Elencar um dos grandes momentos do show não é tarefa simples, mas, talvez o primeiro deles tenha sido "Tawantinsuyo", com seu belíssimo solo, seguida pela marcante "Necromânticos Ritos de Guerra".
Antes de "Idolatrias", uma pausa para um necessário fôlego no calor da cidade "aniversariante" e mais uma oportunidade para novos "hails" a quem veio de longe para assistir ao show e ao underground. E Thormianak apresenta o novo baterista, V. Digger, antes de Hécate declamar o início da letra de XVI, faixa título de seu primeiro álbum. Sem deixar de tocar, Thormianak se ajoelha aos pés de Hécate e, depois da execução da faixa, tomando posse do microfone dela, fala, com voz embargada, sobre sua emoção de tocar aquela música e tocar para nós que estávamos ali presentes. Pela emoção em sua voz, cheguei a pensar que poderia haver mais algo em seu rosto, alem do suor que desmanchava o corpse paint. V. Digger também merece menção especial, pela técnica, pela brutalidade e presença de palco (o baterista chega a tocar em pé em algumas faixas).
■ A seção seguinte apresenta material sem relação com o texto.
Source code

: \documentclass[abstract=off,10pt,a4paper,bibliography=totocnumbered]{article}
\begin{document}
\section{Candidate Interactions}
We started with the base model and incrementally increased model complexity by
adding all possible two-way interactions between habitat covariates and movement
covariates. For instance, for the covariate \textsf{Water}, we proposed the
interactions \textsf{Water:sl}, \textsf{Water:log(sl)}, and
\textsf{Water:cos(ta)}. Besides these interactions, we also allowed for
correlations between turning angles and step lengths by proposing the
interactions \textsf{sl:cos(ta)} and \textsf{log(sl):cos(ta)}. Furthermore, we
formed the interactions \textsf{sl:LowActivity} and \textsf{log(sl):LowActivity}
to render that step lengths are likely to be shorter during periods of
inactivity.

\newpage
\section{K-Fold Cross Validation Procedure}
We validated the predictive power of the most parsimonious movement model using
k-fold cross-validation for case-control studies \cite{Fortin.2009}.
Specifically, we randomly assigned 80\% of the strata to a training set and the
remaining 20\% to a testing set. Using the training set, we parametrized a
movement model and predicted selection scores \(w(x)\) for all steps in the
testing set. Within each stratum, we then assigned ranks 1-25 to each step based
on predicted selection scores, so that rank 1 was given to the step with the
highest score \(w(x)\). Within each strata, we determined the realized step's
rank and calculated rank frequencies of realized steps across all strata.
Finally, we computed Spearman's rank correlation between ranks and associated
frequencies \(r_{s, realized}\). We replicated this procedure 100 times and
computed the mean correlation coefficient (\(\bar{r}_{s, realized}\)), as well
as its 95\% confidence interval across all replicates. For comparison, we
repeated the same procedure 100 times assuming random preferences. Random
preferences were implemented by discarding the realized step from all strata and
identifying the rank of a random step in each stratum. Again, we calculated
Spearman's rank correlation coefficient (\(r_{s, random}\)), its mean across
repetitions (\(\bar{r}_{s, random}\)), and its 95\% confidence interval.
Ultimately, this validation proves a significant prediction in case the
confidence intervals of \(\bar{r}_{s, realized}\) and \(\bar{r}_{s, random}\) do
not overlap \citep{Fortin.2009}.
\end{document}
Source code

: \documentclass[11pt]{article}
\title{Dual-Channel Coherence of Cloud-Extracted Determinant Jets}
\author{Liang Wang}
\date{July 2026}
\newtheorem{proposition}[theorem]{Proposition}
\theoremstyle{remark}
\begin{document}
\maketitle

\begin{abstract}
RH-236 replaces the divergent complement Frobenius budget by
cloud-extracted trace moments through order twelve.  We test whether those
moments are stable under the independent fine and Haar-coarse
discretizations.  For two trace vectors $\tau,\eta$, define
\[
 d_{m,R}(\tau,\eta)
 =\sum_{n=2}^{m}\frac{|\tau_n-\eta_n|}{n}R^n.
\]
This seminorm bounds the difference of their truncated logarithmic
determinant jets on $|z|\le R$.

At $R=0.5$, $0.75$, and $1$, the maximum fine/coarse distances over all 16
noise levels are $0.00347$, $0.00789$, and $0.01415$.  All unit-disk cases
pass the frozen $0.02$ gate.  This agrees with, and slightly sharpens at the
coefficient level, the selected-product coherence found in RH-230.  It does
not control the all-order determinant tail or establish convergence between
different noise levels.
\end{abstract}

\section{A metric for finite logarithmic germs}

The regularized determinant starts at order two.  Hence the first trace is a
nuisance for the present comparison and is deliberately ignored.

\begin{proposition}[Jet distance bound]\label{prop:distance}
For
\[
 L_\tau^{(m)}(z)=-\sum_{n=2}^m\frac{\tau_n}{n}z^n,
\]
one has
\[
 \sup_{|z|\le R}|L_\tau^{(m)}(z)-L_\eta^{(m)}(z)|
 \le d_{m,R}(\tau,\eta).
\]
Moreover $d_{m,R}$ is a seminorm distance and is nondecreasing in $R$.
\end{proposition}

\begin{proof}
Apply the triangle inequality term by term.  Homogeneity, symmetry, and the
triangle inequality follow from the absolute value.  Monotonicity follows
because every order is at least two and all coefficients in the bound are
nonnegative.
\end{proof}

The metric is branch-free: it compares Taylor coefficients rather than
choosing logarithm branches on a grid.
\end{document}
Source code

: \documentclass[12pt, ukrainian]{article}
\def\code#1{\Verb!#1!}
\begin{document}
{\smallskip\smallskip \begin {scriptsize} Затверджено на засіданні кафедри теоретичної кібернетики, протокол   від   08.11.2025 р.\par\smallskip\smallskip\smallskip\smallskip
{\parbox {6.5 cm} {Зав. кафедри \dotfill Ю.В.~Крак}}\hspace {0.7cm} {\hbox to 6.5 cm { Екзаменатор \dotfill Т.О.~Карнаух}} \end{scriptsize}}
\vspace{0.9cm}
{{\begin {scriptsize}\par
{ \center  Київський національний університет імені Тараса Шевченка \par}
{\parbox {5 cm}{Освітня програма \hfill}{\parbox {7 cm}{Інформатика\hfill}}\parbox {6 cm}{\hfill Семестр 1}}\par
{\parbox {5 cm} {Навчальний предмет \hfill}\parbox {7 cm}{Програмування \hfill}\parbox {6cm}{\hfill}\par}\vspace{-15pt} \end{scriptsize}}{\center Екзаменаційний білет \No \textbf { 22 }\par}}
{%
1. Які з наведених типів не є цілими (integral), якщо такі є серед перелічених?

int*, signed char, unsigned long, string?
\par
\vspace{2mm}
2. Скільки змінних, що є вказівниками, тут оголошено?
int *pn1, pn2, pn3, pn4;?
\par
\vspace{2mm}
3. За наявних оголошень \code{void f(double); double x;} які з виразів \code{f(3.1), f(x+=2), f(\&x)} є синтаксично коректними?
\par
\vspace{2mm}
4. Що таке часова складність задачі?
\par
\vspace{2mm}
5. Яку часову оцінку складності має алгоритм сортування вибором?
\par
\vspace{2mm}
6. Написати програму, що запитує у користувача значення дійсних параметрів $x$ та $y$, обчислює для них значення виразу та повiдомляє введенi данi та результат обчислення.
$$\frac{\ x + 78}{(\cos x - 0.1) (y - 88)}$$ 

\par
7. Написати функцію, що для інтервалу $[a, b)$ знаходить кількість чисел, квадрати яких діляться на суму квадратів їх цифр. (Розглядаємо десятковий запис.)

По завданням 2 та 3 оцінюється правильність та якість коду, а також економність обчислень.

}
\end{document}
No finalzinho do show, a banda também apresentou uma música chamada "A Saga Ao Xibalba", que estará em seu próximo álbum. Impossível não lembrar da banda grega ROTTING CHRIST, que esteve na cidade ha menos de um mês. O "inferno" maia também é tema de uma das melhores músicas do mais recente lançamento dos gregos.
CERBERUS BESTIAL
A noite foi encerrada pela horda piauiense CERBERUS BESTIAL, cujo som mistura, na medida preferida pelos apreciadores do estilo, a brutalidade de sua cozinha, a melodia de suas cordas e a bestialidade de seus vocais.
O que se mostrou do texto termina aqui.